Start of Block

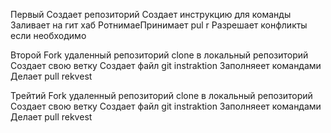 Первый
Создает репозиторий
Создает инструкцию для команды
Заливает на гит хаб
РотнимаеПринимает pul r
Разрешает конфликты если необходимо

Второй
Fork удаленный репозиторий
clone в локальный репозиторий
Создает свою ветку
Создает файл git instraktion
Заполняеет командами
Делает pull rekvest

Трейтий
Fork удаленный репозиторий
clone в локальный репозиторий
Создает свою ветку
Создает файл git instraktion
Заполняеет командами
Делает pull rekvest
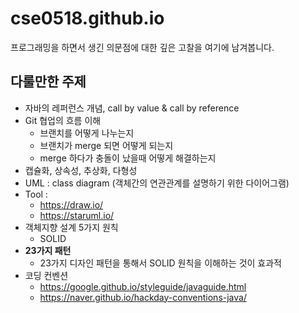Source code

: # cse0518.github.io
프로그래밍을 하면서 생긴 의문점에 대한 깊은 고찰을 여기에 남겨봅니다.

## 다룰만한 주제
- 자바의 레퍼런스 개념, call by value & call by reference
- Git 협업의 흐름 이해
  - 브랜치를 어떻게 나누는지
  - 브랜치가 merge 되면 어떻게 되는지
  - merge 하다가 충돌이 났을때 어떻게 해결하는지
- 캡슐화, 상속성, 추상화, 다형성
- UML : class diagram (객체간의 연관관계를 설명하기 위한 다이어그램)
- Tool :
  - https://draw.io/
  - https://staruml.io/
- 객체지향 설계 5가지 원칙
  - SOLID
- **23가지 패턴**
  - 23가지 디자인 패턴을 통해서 SOLID 원칙을 이해하는 것이 효과적
- 코딩 컨벤션
  - https://google.github.io/styleguide/javaguide.html
  - https://naver.github.io/hackday-conventions-java/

End of Block

WHAT YOU WILL DO: This exercise asks for the data above to be given again exactly, without pictures.

TASK SOLUTION:
 Первый
Создает репозиторий
Создает инструкцию для команды
Заливает на гит хаб
РотнимаеПринимает pul r
Разрешает конфликты если необходимо

Второй
Fork удаленный репозиторий
clone в локальный репозиторий
Создает свою ветку
Создает файл git instraktion
Заполняеет командами
Делает pull rekvest

Трейтий
Fork удаленный репозиторий
clone в локальный репозиторий
Создает свою ветку
Создает файл git instraktion
Заполняеет командами
Делает pull rekvest
Source code

: # cse0518.github.io
프로그래밍을 하면서 생긴 의문점에 대한 깊은 고찰을 여기에 남겨봅니다.

## 다룰만한 주제
- 자바의 레퍼런스 개념, call by value & call by reference
- Git 협업의 흐름 이해
  - 브랜치를 어떻게 나누는지
  - 브랜치가 merge 되면 어떻게 되는지
  - merge 하다가 충돌이 났을때 어떻게 해결하는지
- 캡슐화, 상속성, 추상화, 다형성
- UML : class diagram (객체간의 연관관계를 설명하기 위한 다이어그램)
- Tool :
  - https://draw.io/
  - https://staruml.io/
- 객체지향 설계 5가지 원칙
  - SOLID
- **23가지 패턴**
  - 23가지 디자인 패턴을 통해서 SOLID 원칙을 이해하는 것이 효과적
- 코딩 컨벤션
  - https://google.github.io/styleguide/javaguide.html
  - https://naver.github.io/hackday-conventions-java/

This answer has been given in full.